中期計画がなくても、社内でディスカッション
上場企業のような資料がなくても、自社のお客さまにヒアリングしたり、中長期の課題を上司・経営者などのビジョンや数字を担う人たちと会話したりすることで、ヒントが得られることもあります。
競合他社と比較してKPIを決めよう
KPIは、「ファン数(フォロワー数)」や「エンゲージメント率」などがよく設定されます。しかし、目標となる数値に悩む方も多いと思います。

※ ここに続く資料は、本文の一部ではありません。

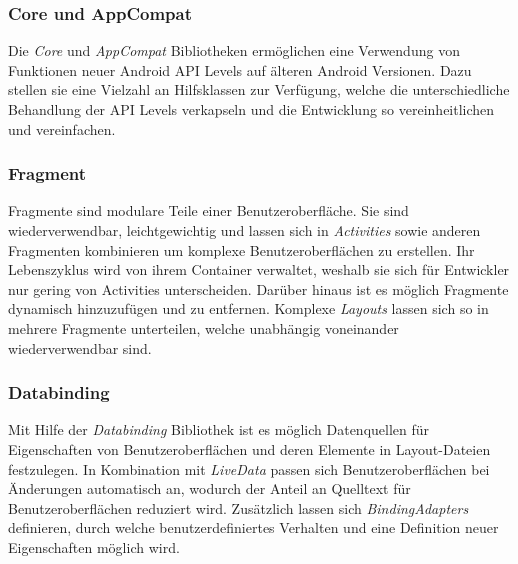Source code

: \documentclass[a4paper, 11pt]{article}
\begin{document}
\subsubsection{Core und AppCompat}
\label{subsubsec:app:jetpack:base}
Die \textit{Core} und \textit{AppCompat} Bibliotheken ermöglichen eine Verwendung von Funktionen neuer Android API Levels auf älteren Android Versionen.
Dazu stellen sie eine Vielzahl an Hilfsklassen zur Verfügung, welche die unterschiedliche Behandlung der API Levels verkapseln und die Entwicklung so vereinheitlichen und vereinfachen.

\subsubsection{Fragment}
\label{subsubsec:app:jetpack:fragment}
Fragmente sind modulare Teile einer Benutzeroberfläche.
Sie sind wiederverwendbar, leichtgewichtig und lassen sich in \textit{Activities} sowie anderen Fragmenten kombinieren um komplexe Benutzeroberflächen zu erstellen.
Ihr Lebenszyklus wird von ihrem Container verwaltet, weshalb sie sich für Entwickler nur gering von Activities unterscheiden.
Darüber hinaus ist es möglich Fragmente dynamisch hinzuzufügen und zu entfernen.
Komplexe \textit{Layouts} lassen sich so in mehrere Fragmente unterteilen, welche unabhängig voneinander wiederverwendbar sind.

\subsubsection{Databinding}
\label{subsubsec:app:jetpack:databinding}
Mit Hilfe der \textit{Databinding} Bibliothek ist es möglich Datenquellen für Eigenschaften von Benutzeroberflächen und deren Elemente in Layout-Dateien festzulegen.
In Kombination mit \textit{LiveData} passen sich Benutzeroberflächen bei Änderungen automatisch an, wodurch der Anteil an Quelltext für Benutzeroberflächen reduziert wird.
Zusätzlich lassen sich \textit{BindingAdapters} definieren, durch welche benutzerdefiniertes Verhalten und eine Definition neuer Eigenschaften möglich wird.
\end{document}
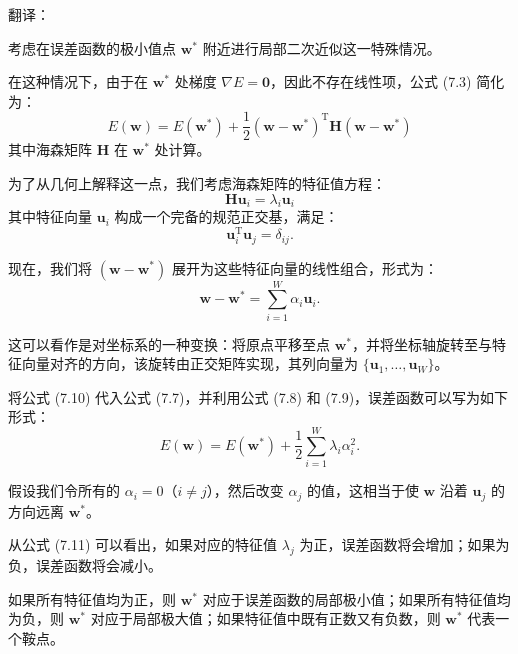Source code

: \documentclass{article}
\begin{document}
{\color{red}
翻译：

考虑在误差函数的极小值点 $\mathbf{w}^*$ 附近进行局部二次近似这一特殊情况。

在这种情况下，由于在 $\mathbf{w}^*$ 处梯度 $\nabla E = \mathbf{0}$，因此不存在线性项，公式 (7.3) 简化为：
\begin{equation}
E(\mathbf{w}) = E(\mathbf{w}^*) + \frac{1}{2} (\mathbf{w} - \mathbf{w}^*)^\mathrm{T} \mathbf{H} (\mathbf{w} - \mathbf{w}^*)
\tag{7.7}
\end{equation}
其中海森矩阵 $\mathbf{H}$ 在 $\mathbf{w}^*$ 处计算。

为了从几何上解释这一点，我们考虑海森矩阵的特征值方程：
\begin{equation}
\mathbf{H} \mathbf{u}_i = \lambda_i \mathbf{u}_i
\tag{7.8}
\end{equation}
其中特征向量 $\mathbf{u}_i$ 构成一个完备的规范正交基，满足：
\begin{equation}
\mathbf{u}_i^\mathrm{T} \mathbf{u}_j = \delta_{ij}.
\tag{7.9}
\end{equation}

现在，我们将 $(\mathbf{w} - \mathbf{w}^*)$ 展开为这些特征向量的线性组合，形式为：
\begin{equation}
\mathbf{w} - \mathbf{w}^* = \sum_{i=1}^{W} \alpha_i \mathbf{u}_i.
\tag{7.10}
\end{equation}

这可以看作是对坐标系的一种变换：将原点平移至点 $\mathbf{w}^*$，并将坐标轴旋转至与特征向量对齐的方向，该旋转由正交矩阵实现，其列向量为 $\{\mathbf{u}_1,\dots,\mathbf{u}_W\}$。

将公式 (7.10) 代入公式 (7.7)，并利用公式 (7.8) 和 (7.9)，误差函数可以写为如下形式：
\begin{equation}
E(\mathbf{w}) = E(\mathbf{w}^*) + \frac{1}{2} \sum_{i=1}^{W} \lambda_i \alpha_i^2.
\tag{7.11}
\end{equation}

假设我们令所有的 $\alpha_i = 0$（$i \ne j$），然后改变 $\alpha_j$ 的值，这相当于使 $\mathbf{w}$ 沿着 $\mathbf{u}_j$ 的方向远离 $\mathbf{w}^*$。

从公式 (7.11) 可以看出，如果对应的特征值 $\lambda_j$ 为正，误差函数将会增加；如果为负，误差函数将会减小。

如果所有特征值均为正，则 $\mathbf{w}^*$ 对应于误差函数的局部极小值；如果所有特征值均为负，则 $\mathbf{w}^*$ 对应于局部极大值；如果特征值中既有正数又有负数，则 $\mathbf{w}^*$ 代表一个鞍点。
}
\end{document}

本章で紹介したように、競合他社を数社ピックアップし、各社のファン数や「いいね!」数などと比較して決める方法を詳しく見てみましょう(図5の例1)。
まずは各社の数値を集計します。集計したら、それぞれ平均値を計算して業界内での標準ラインを出してみます。各社の値があまりにもかけ離れている場合(上位企業のファン数が多すぎるなど)には平均値ではなく中央値を出してみるのも有効です。

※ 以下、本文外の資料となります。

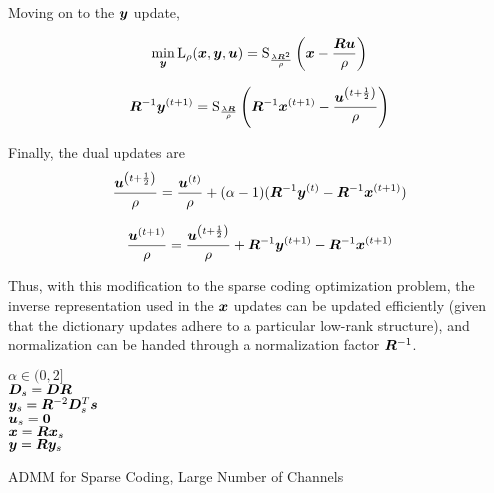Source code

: Moving on to the $\bm{y}$ update,

\begin{equation}
\min_{\bm{y}} \operatorname{L}_{\rho}(\bm{x},\bm{y},\bm{u}) = \operatorname{S}_{\frac{\lambda\bm{R}^2}{\rho}}\left(\bm{x} - \frac{\bm{R}\bm{u}}{\rho}\right)
\end{equation}

\begin{equation}
\bm{R}^{-1}\bm{y}^{(t + 1)}= \operatorname{S}_{\frac{\lambda\bm{R}}{\rho}}\left(\bm{R}^{-1}\bm{x}^{(t + 1)} - \frac{\bm{u}^{\left(t + \frac{1}{2}\right)}}{\rho}\right)
\end{equation}

Finally, the dual updates are 
\begin{equation}
\frac{\bm{u}^{\left(t + \frac{1}{2}\right)}}{\rho} = \frac{\bm{u}^{(t)}}{\rho} + (\alpha - 1)(\bm{R}^{-1}\bm{y}^{(t)} - \bm{R}^{-1}\bm{x}^{(t + 1)})
\end{equation}

\begin{equation}
\frac{\bm{u}^{(t + 1)}}{\rho} = \frac{\bm{u}^{\left(t + \frac{1}{2}\right)}}{\rho} + \bm{R}^{-1}\bm{y}^{(t + 1)} - \bm{R}^{-1}\bm{x}^{(t + 1)}
\end{equation}

Thus, with this modification to the sparse coding optimization problem, the inverse representation used in the $\bm{x}$ updates can be updated efficiently (given that the dictionary updates adhere to a particular low-rank structure), and normalization can be handed through a normalization factor $\bm{R}^{-1}$.

\begin{algorithm}[H]
\SetAlgoLined
   $\alpha \in (0,2]$ \\
   $\bm{D}_s = \bm{D}\bm{R}$  \\
   $\bm{y}_s = \bm{R}^{-2}\bm{D}_s^T\bm{s}$ \\
   $\bm{u}_s = \bm{0}$ \\
  $\bm{x} = \bm{R}\bm{x}_s$ \\
  $\bm{y} = \bm{R}\bm{y}_s$
 \caption{ADMM for Sparse Coding, Large Number of Channels}
\end{algorithm}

このように他社と比較することで自社のポジションを把握しやすくなります。もし、競合他社がいない場合は、近しい業界の数値を基準とするのも1つの手です。例えば、自社が「ソフトウェア会社」であれば「IT製品」でページを立ち上げているところを探してみるといった具合です。
スケジュールを立てる
目標のファン数などを決めたら、次に図5の例2のようにどれぐらいの期間をかけて達成すべきか、簡易なスケジュールを立ててみましょう。半年から1年ぐらいかけて達成するケースが多いですが、SNS広告やキャンペーンなどの施策によっても変わりますし、最初に立てた目標から外れることもあります。運用しながら毎月の獲得ファン数などを見て調整していきましょう。
自社独自のKPIをどう決めるか?
自社の売上構造から考える
競合と比較する場合、同業の規模を比較することには向いていますが、実際にどのように自社の売上げや問い合わせにインパクトがあったかまではわかりません。

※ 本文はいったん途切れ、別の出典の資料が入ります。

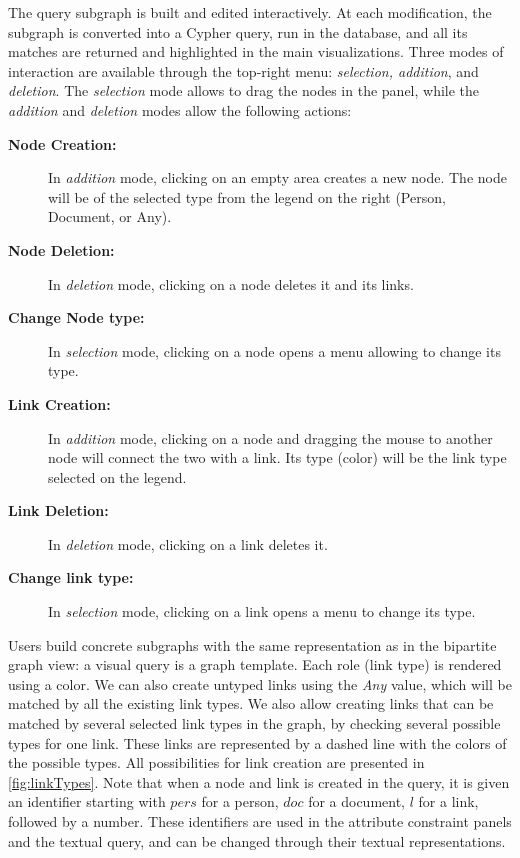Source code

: The query subgraph is built and edited interactively. At each modification, the subgraph is converted into a Cypher query, run in the database, and all its matches are returned and highlighted in the main visualizations. Three modes of interaction are available through the top-right menu: \textit{selection, addition}, and \textit{deletion}. The \textit{selection} mode allows to drag the nodes in the panel, while the \textit{addition} and \textit{deletion} modes allow the following actions:
\begin{description}
    \item[\textbf{Node Creation:}] In \textit{addition} mode, clicking on an empty area creates a new node. The node will be of the selected type from the legend on the right (Person, Document, or Any).
    \item[\textbf{Node Deletion:}] In \textit{deletion} mode, clicking on a node deletes it and its links.
    \item[\textbf{Change Node type:}]  In \textit{selection} mode, clicking on a node opens a menu allowing to change its type.
    \item[\textbf{Link Creation:}] In \textit{addition} mode, clicking on a node and dragging the mouse to another node will connect the two with a link. Its type (color) will be the link type selected on the legend.
    \item[\textbf{Link Deletion:}] In \textit{deletion} mode, clicking on a link deletes it.
    \item[\textbf{Change link type:}] In \textit{selection} mode, clicking on a link opens a menu to change its type.
\end{description}

Users build concrete subgraphs with the same representation as in the bipartite graph view: a visual query is a graph template. %
Each role (link type) is rendered using a color. We can also create untyped links using the \textit{Any} value, which will be matched by all the existing link types. We also allow creating links that can be matched by several selected link types in the graph, by checking several possible types for one link. These links are represented by a dashed line with the colors of the possible types. All possibilities for link creation are presented in \autoref{fig:linkTypes}. Note that when a node and link is created in the query, it is given an identifier starting with $pers$ for a person, $doc$ for a document, $l$ for a link, followed by a number. These identifiers are used in the attribute constraint panels and the textual query, and can be changed through their textual representations.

それらを把握するためには、自社の売上構造から考えてみましょう。例えば、ある飲食店がTwitterやInstagramを活用してお店への来店数を増やしたいとします。
そこでまず、飲食店の売上構造を次のように考えます。
売上げ = 来店数 × 顧客単価
さらに、Twitterの投稿を見てくれた人のうち毎月1%の人が来店し、平均の客単価が1人あたり1,500円と仮定すると、図6のようなシミュレーションができます。
業種が違う場合は、計算式を変えてみましょう。例えば自動車のディーラーの場合は、来店者のうちすべての人が購入するとは限らないので、上記の式に購買率を掛けます。
売上げ = 来店数 × 顧客単価 × 購買率
購買率や顧客単価は、提案力・接客力にも左右されます。また顧客単価は、商品のラインナップによっても変わりますが、投稿を見た人の来店率、購買率などはアンケートなどで計測可能です。BtoBなどのようにリードタイムがある場合は、「来店数」を「お問い合わせ」に置き換えて考えることができます。
「売上げ」を「商談件数」に置き換えてKPIに設定し、問い合わせフォームなどに、何をきっかけに問い合わせたかのアンケートを設置し、SNSによる成果を把握するようにしましょう。